CATELYN

31 5 1
                                    

Catelyn Stark była załamana. Jej piękny chłopiec leżał nieprzytomny, zniekształcony, a ona nie mogła nic z tym zrobić. Maester Luwin robił, co mógł, ale było to nie wystarczające. Bran nie powinien milczeć, nie powinien marnieć tuż przed jej oczami. Nie wiedziała, co począć. Siedziała dniami w jego pokoju i trwała przy jej ukochanym synku, nie zwracała uwagi na resztę, nie chciała jeść, nie chciała niczego innego prócz tego, żeby Bran obudził się, wstał i upewnił ją, że nic mu nie jest.

Niestety, bogowie jej tutaj nie słyszeli i Bran dalej spał.

Przeklęte mury przeklętego zamku, pomyślała z goryczą, wycierając kolejne łzy. Usłyszała pukanie do drzwi, ale je zignorowała.

- Matko, - usłyszała głos Robba, który wszedł do pomieszczenia. Już niemal zapomniała, jak on brzmiał. - Musisz zejść na dół.

- Nie mogę. Bran mnie potrzebuje. - powiedziała zachrypniętym głosem.

Nie zauważyła, że się zbliża, dopóki nie stanął nad nią niczym ciemna chmura.

- Mi też jest ciężko, ale tam, na dole, ktoś na ciebie czeka, nie wiem co mam z nim zrobić.

Cat zdziwiła się. Dotychczas jej syn radził sobie ze wszystkim, pożegnał Neda i dziewczynki, zajmował się Winterfell i nagle czyjeś przybycie było dla niego na tyle trudne, że postanowił poprosić ją o pomoc. Otarła ostatnie słone łzy.

- Maester może ci pomóc. - stwierdziła. Wiedziała, że jej syn ma za wiele na głowie, jak na tak młody wiek, ale ona była po prostu zmęczona.

- Maester posłał mnie po ciebie. - powiedział Robb. Catelyn spojrzała na niego w niedowierzaniu. Nie umiał kłamać. Nie dla niej.

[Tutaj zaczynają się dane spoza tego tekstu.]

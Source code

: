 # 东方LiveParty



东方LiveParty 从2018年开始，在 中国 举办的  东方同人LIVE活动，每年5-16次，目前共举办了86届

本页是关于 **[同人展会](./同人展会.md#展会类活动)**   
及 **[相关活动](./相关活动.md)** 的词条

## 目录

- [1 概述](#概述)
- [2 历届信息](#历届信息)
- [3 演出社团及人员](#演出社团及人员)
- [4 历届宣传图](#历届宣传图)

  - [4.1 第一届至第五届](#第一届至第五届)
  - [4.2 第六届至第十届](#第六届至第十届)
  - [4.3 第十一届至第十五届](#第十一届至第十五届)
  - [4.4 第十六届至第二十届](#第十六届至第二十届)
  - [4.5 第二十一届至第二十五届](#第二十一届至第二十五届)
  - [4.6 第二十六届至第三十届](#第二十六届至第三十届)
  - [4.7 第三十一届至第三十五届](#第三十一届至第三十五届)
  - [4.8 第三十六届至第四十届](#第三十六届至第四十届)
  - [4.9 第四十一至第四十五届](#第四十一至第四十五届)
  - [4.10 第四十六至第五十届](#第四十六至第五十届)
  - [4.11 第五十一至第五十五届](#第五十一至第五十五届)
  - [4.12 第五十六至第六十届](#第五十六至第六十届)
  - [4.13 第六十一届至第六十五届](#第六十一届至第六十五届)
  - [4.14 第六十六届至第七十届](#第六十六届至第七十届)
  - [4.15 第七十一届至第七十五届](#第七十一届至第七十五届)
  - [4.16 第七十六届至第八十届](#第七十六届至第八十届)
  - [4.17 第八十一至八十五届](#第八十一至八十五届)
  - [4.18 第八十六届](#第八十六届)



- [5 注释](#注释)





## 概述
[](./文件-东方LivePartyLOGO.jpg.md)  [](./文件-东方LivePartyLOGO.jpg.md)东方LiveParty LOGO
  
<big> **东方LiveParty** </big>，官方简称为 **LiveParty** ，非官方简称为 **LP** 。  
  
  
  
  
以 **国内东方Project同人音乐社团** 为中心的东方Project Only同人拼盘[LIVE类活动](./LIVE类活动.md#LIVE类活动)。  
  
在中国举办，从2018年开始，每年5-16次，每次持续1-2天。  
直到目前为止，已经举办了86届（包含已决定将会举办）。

- A co z Branem? Mam go tak po prostu zostawić? - zapytała urażona samą myślą o tym.

- Stara Niańka się nim zajmie a straż będzie go pilnować. Masz też inne dzieci. Mały Rickon ciągle za mną chodzi i płacze, bo myśli, że go zostawiłaś. On ma dopiero trzy lata, potrzebuje cię. Ja ciebie potrzebuję. - wyznał i nie przypominał już wielkiego lorda Winterfell, którym był przez ostatnie dni. Był jedynie chłopcem, o którym Catelyn niemal zapomniała.

Puściła rękę Brana i wstała. Przytuliła mocno Robba i zacisnęła dłoń wokół jego kasztanowych loków. Tak bardzo ich zaniedbałam, pomyślała gorzko.

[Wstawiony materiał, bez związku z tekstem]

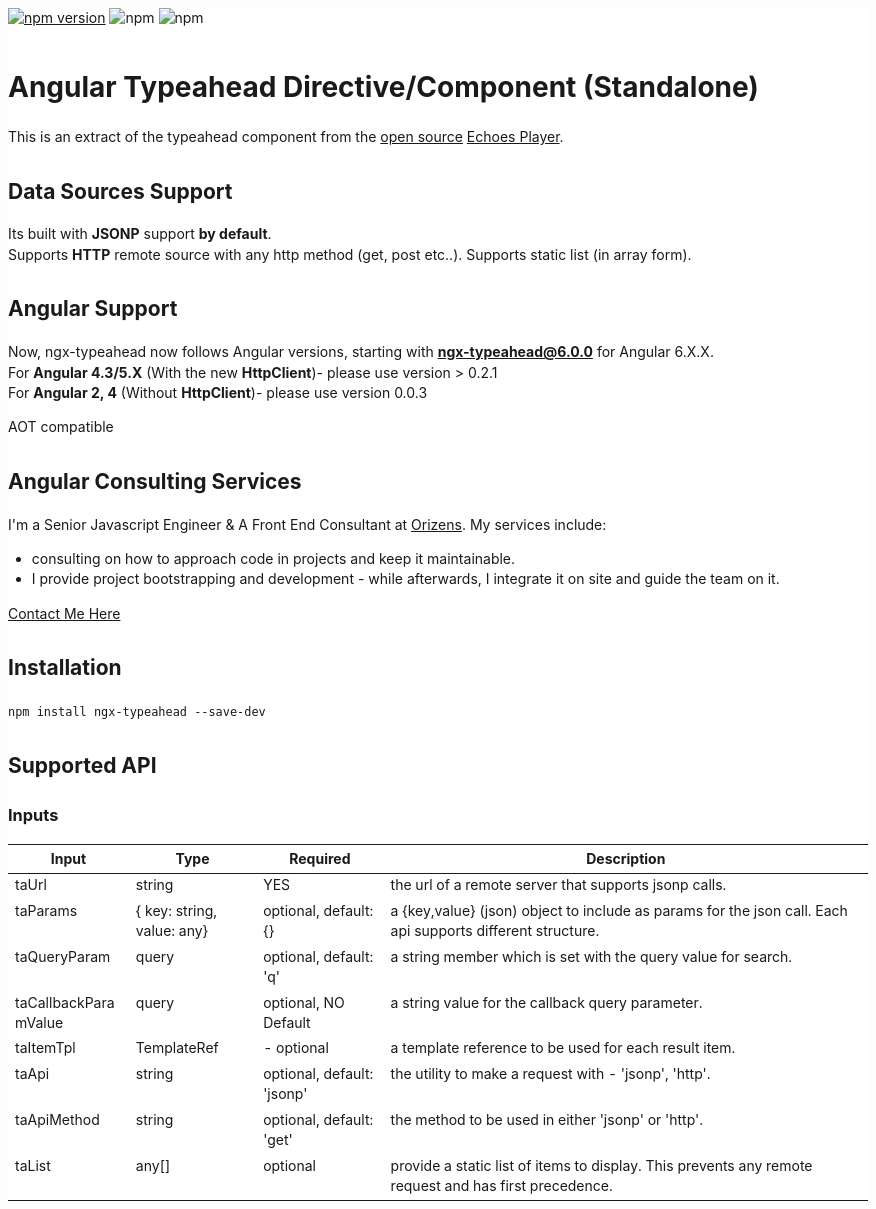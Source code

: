 [![npm version](https://badge.fury.io/js/ngx-typeahead.svg)](https://badge.fury.io/js/ngx-typeahead)
![npm](https://img.shields.io/npm/dt/ngx-typeahead.svg)
![npm](https://img.shields.io/npm/dm/ngx-typeahead.svg)

# Angular Typeahead Directive/Component (Standalone)

This is an extract of the typeahead component from the [open source](http://github.com/orizens/echoes-player) [Echoes Player](http://echoesplayer.com).

## Data Sources Support

Its built with **JSONP** support **by default**.  
Supports **HTTP** remote source with any http method (get, post etc..).
Supports static list (in array form).

## Angular Support

Now, ngx-typeahead now follows Angular versions, starting with **ngx-typeahead@6.0.0** for Angular 6.X.X.  
For **Angular 4.3/5.X** (With the new **HttpClient**)- please use version > 0.2.1  
For **Angular 2, 4** (Without **HttpClient**)- please use version 0.0.3

AOT compatible

## Angular Consulting Services

I'm a Senior Javascript Engineer & A Front End Consultant at [Orizens](http://orizens.com).
My services include:

- consulting on how to approach code in projects and keep it maintainable.
- I provide project bootstrapping and development - while afterwards, I integrate it on site and guide the team on it.

[Contact Me Here](http://orizens.com/contact)

## Installation

```
npm install ngx-typeahead --save-dev
```

## Supported API

### Inputs

| Input                | Type                       | Required                   | Description                                                                                                                                                            |
| -------------------- | -------------------------- | -------------------------- | ---------------------------------------------------------------------------------------------------------------------------------------------------------------------- |
| taUrl                | string                     | YES                        | the url of a remote server that supports jsonp calls.                                                                                                                  |
| taParams             | { key: string, value: any} | optional, default: {}      | a {key,value} (json) object to include as params for the json call. Each api supports different structure.                                                             |
| taQueryParam         | query                      | optional, default: 'q'     | a string member which is set with the query value for search.                                                                                                          |
| taCallbackParamValue | query                      | optional, NO Default       | a string value for the callback query parameter.                                                                                                                       |
| taItemTpl            | TemplateRef                | - optional                 | a template reference to be used for each result item.                                                                                                                  |
| taApi                | string                     | optional, default: 'jsonp' | the utility to make a request with - 'jsonp', 'http'.                                                                                                                  |
| taApiMethod          | string                     | optional, default: 'get'   | the method to be used in either 'jsonp' or 'http'.                                                                                                                     |
| taList               | any[]                      | optional                   | provide a static list of items to display. This prevents any remote request and has first precedence.                                                                  |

- Dobrze, pójdę z tobą na trochę, ale nie myśl, że po spotkaniu nie wrócę czym prędzej tutaj - powiedziała we włosy najstarszego syna. - Daj mi kwadrans, gość chyba się nie obrazi. Nie mogę mu się pokazać w takim stanie.

Mówiąc to, miała na myśli łzy i jej stan psychiczny. Odsunęła się od Robba i uśmiechnęła się do niego. Chwilę potem do pomieszczenia weszła Stara Niania i usiadła tam, gdzie wcześniej siedziała lady Stark, która poszła do swojej komnaty (którą, notabene, odwiedziła pierwszy raz w tym tygodniu) i przygotowała się na spotkanie nieznajomemu.

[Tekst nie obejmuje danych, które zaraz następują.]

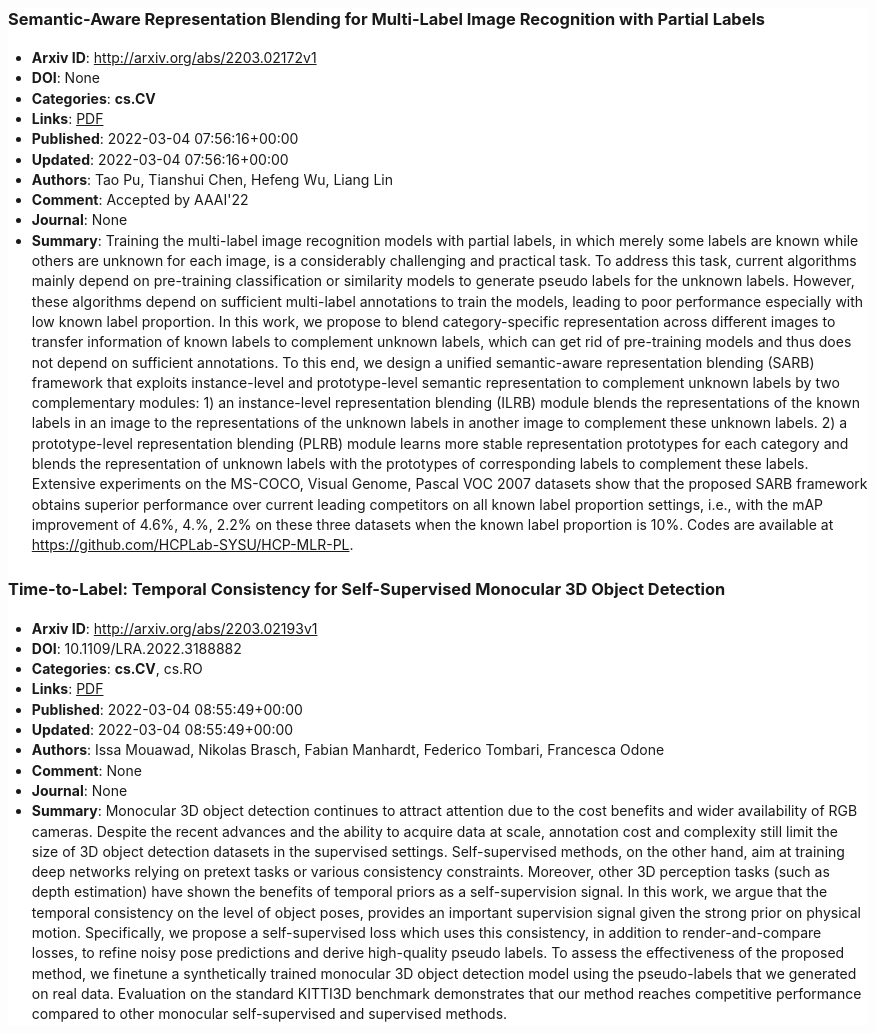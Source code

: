 

### Semantic-Aware Representation Blending for Multi-Label Image Recognition with Partial Labels
- **Arxiv ID**: http://arxiv.org/abs/2203.02172v1
- **DOI**: None
- **Categories**: **cs.CV**
- **Links**: [PDF](http://arxiv.org/pdf/2203.02172v1)
- **Published**: 2022-03-04 07:56:16+00:00
- **Updated**: 2022-03-04 07:56:16+00:00
- **Authors**: Tao Pu, Tianshui Chen, Hefeng Wu, Liang Lin
- **Comment**: Accepted by AAAI'22
- **Journal**: None
- **Summary**: Training the multi-label image recognition models with partial labels, in which merely some labels are known while others are unknown for each image, is a considerably challenging and practical task. To address this task, current algorithms mainly depend on pre-training classification or similarity models to generate pseudo labels for the unknown labels. However, these algorithms depend on sufficient multi-label annotations to train the models, leading to poor performance especially with low known label proportion. In this work, we propose to blend category-specific representation across different images to transfer information of known labels to complement unknown labels, which can get rid of pre-training models and thus does not depend on sufficient annotations. To this end, we design a unified semantic-aware representation blending (SARB) framework that exploits instance-level and prototype-level semantic representation to complement unknown labels by two complementary modules: 1) an instance-level representation blending (ILRB) module blends the representations of the known labels in an image to the representations of the unknown labels in another image to complement these unknown labels. 2) a prototype-level representation blending (PLRB) module learns more stable representation prototypes for each category and blends the representation of unknown labels with the prototypes of corresponding labels to complement these labels. Extensive experiments on the MS-COCO, Visual Genome, Pascal VOC 2007 datasets show that the proposed SARB framework obtains superior performance over current leading competitors on all known label proportion settings, i.e., with the mAP improvement of 4.6%, 4.%, 2.2% on these three datasets when the known label proportion is 10%. Codes are available at https://github.com/HCPLab-SYSU/HCP-MLR-PL.



### Time-to-Label: Temporal Consistency for Self-Supervised Monocular 3D Object Detection
- **Arxiv ID**: http://arxiv.org/abs/2203.02193v1
- **DOI**: 10.1109/LRA.2022.3188882
- **Categories**: **cs.CV**, cs.RO
- **Links**: [PDF](http://arxiv.org/pdf/2203.02193v1)
- **Published**: 2022-03-04 08:55:49+00:00
- **Updated**: 2022-03-04 08:55:49+00:00
- **Authors**: Issa Mouawad, Nikolas Brasch, Fabian Manhardt, Federico Tombari, Francesca Odone
- **Comment**: None
- **Journal**: None
- **Summary**: Monocular 3D object detection continues to attract attention due to the cost benefits and wider availability of RGB cameras. Despite the recent advances and the ability to acquire data at scale, annotation cost and complexity still limit the size of 3D object detection datasets in the supervised settings. Self-supervised methods, on the other hand, aim at training deep networks relying on pretext tasks or various consistency constraints. Moreover, other 3D perception tasks (such as depth estimation) have shown the benefits of temporal priors as a self-supervision signal. In this work, we argue that the temporal consistency on the level of object poses, provides an important supervision signal given the strong prior on physical motion. Specifically, we propose a self-supervised loss which uses this consistency, in addition to render-and-compare losses, to refine noisy pose predictions and derive high-quality pseudo labels. To assess the effectiveness of the proposed method, we finetune a synthetically trained monocular 3D object detection model using the pseudo-labels that we generated on real data. Evaluation on the standard KITTI3D benchmark demonstrates that our method reaches competitive performance compared to other monocular self-supervised and supervised methods.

Nie spodziewała się ujrzeć... Dziecka. Mały, chudy chłopiec, w wieku Aryii, może kilka lat starszy, o brązowych włosach i delikatnym spojrzeniu stał teraz przez nią, Robbem i maesterem Luwinem całkiem wystraszony. Podobno widziano go jak wyszedł z gaju, cały zziębnięty, ubrany na krótko (ubrania wyglądały conajmniej niecodziennie, na koszulce widniał napis "Ninja Turtles" z dziwnymi istotami na nim wyszytymi. To jakiś nowy herb?

- Twierdzisz, że jesteś Statkiem? - zapytał maester.

- Tak. - powiedział piwnooki. Okrył się szczelniej pożyczonym kocem. - Jestem Anthony Edward Stark i jeżeli nie powiecie mi, gdzie jestem, to... to mój tata się o tym dowie!